Foster said putting in place more regulations will not necessarily prevent a future financial crisis and Dodd-Frank would not have prevented the last disaster, nor could it at this point prevent contagion from a future crisis in Europe.
"The one thing we know works is requiring financial institutions to hold substantial amounts of capital," Foster said.
But the Basel capital requirements, from the global Basel Committee on Banking Supervision, have become too convoluted, even for regulators.
"Rather than trying to be sophisticated about risk weighting, just require capital," Foster urged.
James Gattuso, a senior fellow in regulatory policy at the Heritage Foundation, said the collapse of Lehman Brothers was one trigger of the recession.
"There have been huge economic policy mistakes that have occurred since 2008," Gattuso said.

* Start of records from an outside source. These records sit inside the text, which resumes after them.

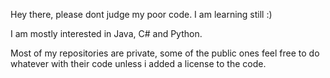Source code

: Hey there, please dont judge my poor code. I am learning still :)

I am mostly interested in Java, C# and Python.

Most of my repositories are private, some of the public ones feel free to do whatever with their code unless i added a license to the code.
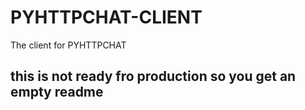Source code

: # PYHTTPCHAT-CLIENT
 The client for PYHTTPCHAT

## this is not ready fro production so you get an empty readme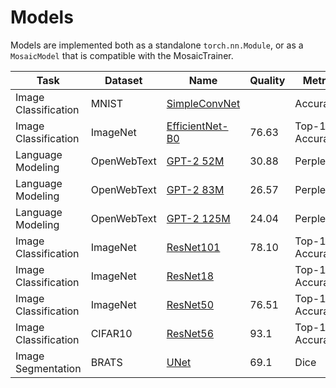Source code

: # Models

Models are implemented both as a standalone `torch.nn.Module`, or as a `MosaicModel` that is compatible with the MosaicTrainer.

<!--- Table Start (automatically generated) --->
Task|Dataset|Name|Quality|Metric|TTT|Hparams
----|-------|----|-------|------|---|-------
Image Classification|MNIST|[SimpleConvNet](classify_mnist/)||Accuracy|?|[composer/yamls/models/classify_mnist_cpu.yaml](../yamls/models/classify_mnist_cpu.yaml)
Image Classification|ImageNet|[EfficientNet-B0](efficientnetb0/)|76.63|Top-1 Accuracy|21h 48m|[composer/yamls/models/efficientnetb0.yaml](../yamls/models/efficientnetb0.yaml)
Language Modeling|OpenWebText|[GPT-2 52M](gpt2/)|30.88|Perplexity|02:44|[composer/yamls/models/gpt2_52m.yaml](../yamls/models/gpt2_52m.yaml)
Language Modeling|OpenWebText|[GPT-2 83M](gpt2/)|26.57|Perplexity|04:52|[composer/yamls/models/gpt2_83m.yaml](../yamls/models/gpt2_83m.yaml)
Language Modeling|OpenWebText|[GPT-2 125M](gpt2/)|24.04|Perplexity|08:25|[composer/yamls/models/gpt2_125m.yaml](../yamls/models/gpt2_125m.yaml)
Image Classification|ImageNet|[ResNet101](resnet101/)|78.10|Top-1 Accuracy|8h 15m|[composer/yamls/models/resnet101.yaml](../yamls/models/resnet101.yaml)
Image Classification|ImageNet|[ResNet18](resnet18/)||Top-1 Accuracy|?|[composer/yamls/models/resnet18.yaml](../yamls/models/resnet18.yaml)
Image Classification|ImageNet|[ResNet50](resnet50/)|76.51|Top-1 Accuracy|3h 33m|[composer/yamls/models/resnet50.yaml](../yamls/models/resnet50.yaml)
Image Classification|CIFAR10|[ResNet56](resnet56_cifar10/)|93.1|Top-1 Accuracy|15m|[composer/yamls/models/resnet56_cifar10.yaml](../yamls/models/resnet56_cifar10.yaml)
Image Segmentation|BRATS|[UNet](unet/)|69.1|Dice|21m|[composer/yamls/models/unet.yaml](../yamls/models/unet.yaml)
<!--- Table End --->
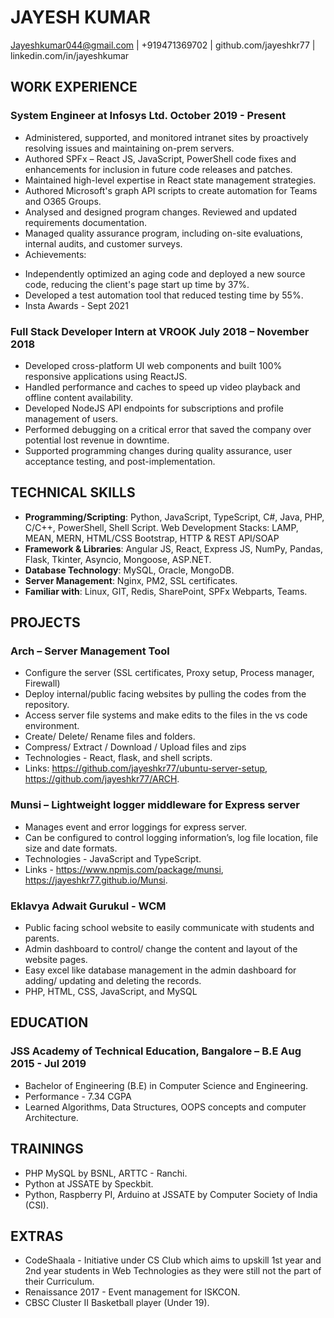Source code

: # JAYESH KUMAR

Jayeshkumar044@gmail.com | +919471369702 | github.com/jayeshkr77 | linkedin.com/in/jayeshkumar

## WORK EXPERIENCE

### System Engineer at Infosys Ltd. October 2019 - Present

+ Administered, supported, and monitored intranet sites by proactively resolving issues and maintaining on-prem servers.
+ Authored SPFx – React JS, JavaScript, PowerShell code fixes and enhancements for inclusion in future code releases and
patches.
+ Maintained high-level expertise in React state management strategies.
+ Authored Microsoft's graph API scripts to create automation for Teams and O365 Groups.
+ Analysed and designed program changes. Reviewed and updated requirements documentation.
+ Managed quality assurance program, including on-site evaluations, internal audits, and customer surveys.
+ Achievements:
 - Independently optimized an aging code and deployed a new source code, reducing the client's page start up time by 37%.
 - Developed a test automation tool that reduced testing time by 55%.
 - Insta Awards - Sept 2021

### Full Stack Developer Intern at VROOK July 2018 – November 2018

+ Developed cross-platform UI web components and built 100% responsive applications using ReactJS.
+ Handled performance and caches to speed up video playback and offline content availability.
+ Developed NodeJS API endpoints for subscriptions and profile management of users.
+ Performed debugging on a critical error that saved the company over potential lost revenue in downtime.
+ Supported programming changes during quality assurance, user acceptance testing, and post-implementation.

## TECHNICAL SKILLS

+ **Programming/Scripting**: Python, JavaScript, TypeScript, C#, Java, PHP, C/C++, PowerShell, Shell Script.
Web Development Stacks: LAMP, MEAN, MERN, HTML/CSS Bootstrap, HTTP & REST API/SOAP
+ **Framework & Libraries**: Angular JS, React, Express JS, NumPy, Pandas, Flask, Tkinter, Asyncio, Mongoose, ASP.NET.
+ **Database Technology**: MySQL, Oracle, MongoDB.
+ **Server Management**: Nginx, PM2, SSL certificates.
+ **Familiar with**: Linux, GIT, Redis, SharePoint, SPFx Webparts, Teams.

## PROJECTS
### Arch – Server Management Tool
+ Configure the server (SSL certificates, Proxy setup, Process manager, Firewall)
+ Deploy internal/public facing websites by pulling the codes from the repository.
+ Access server file systems and make edits to the files in the vs code environment.
+ Create/ Delete/ Rename files and folders.
+ Compress/ Extract / Download / Upload files and zips
+ Technologies - React, flask, and shell scripts.
+ Links: https://github.com/jayeshkr77/ubuntu-server-setup, https://github.com/jayeshkr77/ARCH.

### Munsi – Lightweight logger middleware for Express server
+ Manages event and error loggings for express server.
+ Can be configured to control logging information’s, log file location, file size and date formats.
+ Technologies - JavaScript and TypeScript.
+ Links - https://www.npmjs.com/package/munsi, https://jayeshkr77.github.io/Munsi.

### Eklavya Adwait Gurukul - WCM
+ Public facing school website to easily communicate with students and parents.
+ Admin dashboard to control/ change the content and layout of the website pages.
+ Easy excel like database management in the admin dashboard for adding/ updating and deleting the records.
+ PHP, HTML, CSS, JavaScript, and MySQL


## EDUCATION

### JSS Academy of Technical Education, Bangalore – B.E Aug 2015 - Jul 2019
+ Bachelor of Engineering (B.E) in Computer Science and Engineering.
+ Performance - 7.34 CGPA
+ Learned Algorithms, Data Structures, OOPS concepts and computer Architecture.

## TRAININGS
+ PHP MySQL by BSNL, ARTTC - Ranchi.
+ Python at JSSATE by Speckbit.
+ Python, Raspberry PI, Arduino at JSSATE by Computer Society of India (CSI).

## EXTRAS
+ CodeShaala - Initiative under CS Club which aims to upskill 1st year and 2nd year students in Web Technologies as they were
still not the part of their Curriculum.
+ Renaissance 2017 - Event management for ISKCON.
+ CBSC Cluster II Basketball player (Under 19).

Gattuso said the report fails to fully account for the costs of over-regulation, increased debt and overspending.
"To isolate the effects of the banking crisis and the other bad economic policies is essential if you're going to estimate the cost of the banking crisis," he said.
Gattuso said the United States needs a "properly functioning bankruptcy system" and a "financial industry that works, where failure is punished and success is rewarded."
Kelleher agreed on that point, saying his report's objective was to start a discussion in light of the still-troubled U.S. economy.
"There are 23.1 million Americans who cannot find work and 11 million homeowners, almost one in four, saddled with mortgages higher than their homes, so-called underwater mortgages," Kelleher said.
"The most important part of financial reform is regulating "too big to fail" banks, so that if they fail, they fail without causing a collapse of the financial system or an economic crisis."